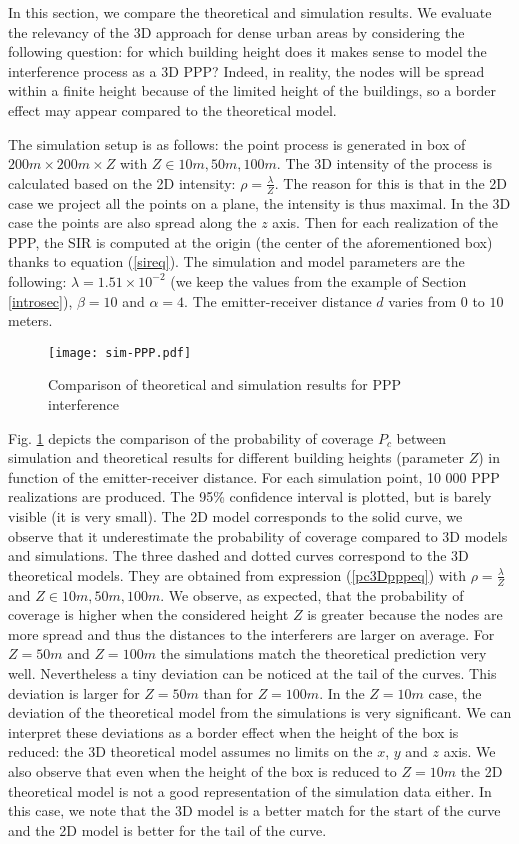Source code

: \documentclass{sig-alternate-05-2015}
\begin{document}
In this section, we compare the theoretical and simulation results. We evaluate the relevancy of the 3D approach for dense urban areas by considering the following question: for which building height does it makes sense to model the interference process as a 3D PPP? Indeed, in reality, the nodes will be spread within a finite height because of the limited height of the buildings, so a border effect may appear compared to the theoretical model.

The simulation setup is as follows: the point process is generated in box of $200m\times 200m \times Z$ with $Z\in {10m,50m,100m}$. The 3D intensity of the process is calculated based on the 2D intensity: $\rho=\frac{\lambda}{Z}$. The reason for this is that in the 2D case we project all the points on a plane, the intensity is thus maximal. In the 3D case the points are also spread along the $z$ axis. Then for each realization of the PPP, the SIR is computed at the origin (the center of the aforementioned box) thanks to equation (\ref{sireq}). The simulation and model parameters are the following: $\lambda=1.51\times 10^{-2}$ (we keep the values from the example of Section \ref{introsec}), $\beta=10$ and $\alpha=4$. The emitter-receiver distance $d$ varies from $0$ to $10$ meters. 

\begin{figure}[ht]
  \centering
  \texttt{[image: sim-PPP.pdf]}
  \caption{Comparison of theoretical and simulation results for PPP interference}
  \label{simpppfig}
\end{figure}

Fig. \ref{simpppfig} depicts the comparison of the probability of coverage $P_c$ between simulation and theoretical results for different building heights (parameter $Z$) in function of the emitter-receiver distance. For each simulation point, 10 000 PPP realizations are produced. The 95\% confidence interval is plotted, but is barely visible (it is very small). The 2D model corresponds to the solid curve, we observe that it underestimate the probability of coverage compared to 3D models and simulations. The three dashed and dotted curves correspond to the 3D theoretical models. They are obtained from expression (\ref{pc3Dpppeq}) with $\rho=\frac{\lambda}{Z}$ and $Z\in {10m,50m,100m}$. We observe, as expected, that the probability of coverage is higher when the considered height $Z$ is greater because the nodes are more spread and thus the distances to the interferers are larger on average. For $Z=50m$ and $Z=100m$ the simulations match the theoretical prediction very well. Nevertheless a tiny deviation can be noticed at the tail of the curves. This deviation is larger for $Z=50m$ than for $Z=100m$. In the $Z=10m$ case, the deviation of the theoretical model from the simulations is very significant. We can interpret these deviations as a border effect when the height of the box is reduced: the 3D theoretical model assumes no limits on the $x$, $y$ and $z$ axis. We also observe that even when the height of the box is reduced to $Z=10m$ the 2D theoretical model is not a good representation of the simulation data either. In this case, we note that the 3D model is a better match for the start of the curve and the 2D model is better for the tail of the curve.
\end{document}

▸ **What to do**
Pictures stay out; copy every entry above exactly.

▸ **Answer for this exercise**
Source code

: \documentclass{sig-alternate-05-2015}
\begin{document}
In this section, we compare the theoretical and simulation results. We evaluate the relevancy of the 3D approach for dense urban areas by considering the following question: for which building height does it makes sense to model the interference process as a 3D PPP? Indeed, in reality, the nodes will be spread within a finite height because of the limited height of the buildings, so a border effect may appear compared to the theoretical model.

The simulation setup is as follows: the point process is generated in box of $200m\times 200m \times Z$ with $Z\in {10m,50m,100m}$. The 3D intensity of the process is calculated based on the 2D intensity: $\rho=\frac{\lambda}{Z}$. The reason for this is that in the 2D case we project all the points on a plane, the intensity is thus maximal. In the 3D case the points are also spread along the $z$ axis. Then for each realization of the PPP, the SIR is computed at the origin (the center of the aforementioned box) thanks to equation (\ref{sireq}). The simulation and model parameters are the following: $\lambda=1.51\times 10^{-2}$ (we keep the values from the example of Section \ref{introsec}), $\beta=10$ and $\alpha=4$. The emitter-receiver distance $d$ varies from $0$ to $10$ meters. 

\begin{figure}[ht]
  \centering
  \texttt{[image: sim-PPP.pdf]}
  \caption{Comparison of theoretical and simulation results for PPP interference}
  \label{simpppfig}
\end{figure}

Fig. \ref{simpppfig} depicts the comparison of the probability of coverage $P_c$ between simulation and theoretical results for different building heights (parameter $Z$) in function of the emitter-receiver distance. For each simulation point, 10 000 PPP realizations are produced. The 95\% confidence interval is plotted, but is barely visible (it is very small). The 2D model corresponds to the solid curve, we observe that it underestimate the probability of coverage compared to 3D models and simulations. The three dashed and dotted curves correspond to the 3D theoretical models. They are obtained from expression (\ref{pc3Dpppeq}) with $\rho=\frac{\lambda}{Z}$ and $Z\in {10m,50m,100m}$. We observe, as expected, that the probability of coverage is higher when the considered height $Z$ is greater because the nodes are more spread and thus the distances to the interferers are larger on average. For $Z=50m$ and $Z=100m$ the simulations match the theoretical prediction very well. Nevertheless a tiny deviation can be noticed at the tail of the curves. This deviation is larger for $Z=50m$ than for $Z=100m$. In the $Z=10m$ case, the deviation of the theoretical model from the simulations is very significant. We can interpret these deviations as a border effect when the height of the box is reduced: the 3D theoretical model assumes no limits on the $x$, $y$ and $z$ axis. We also observe that even when the height of the box is reduced to $Z=10m$ the 2D theoretical model is not a good representation of the simulation data either. In this case, we note that the 3D model is a better match for the start of the curve and the 2D model is better for the tail of the curve.
\end{document}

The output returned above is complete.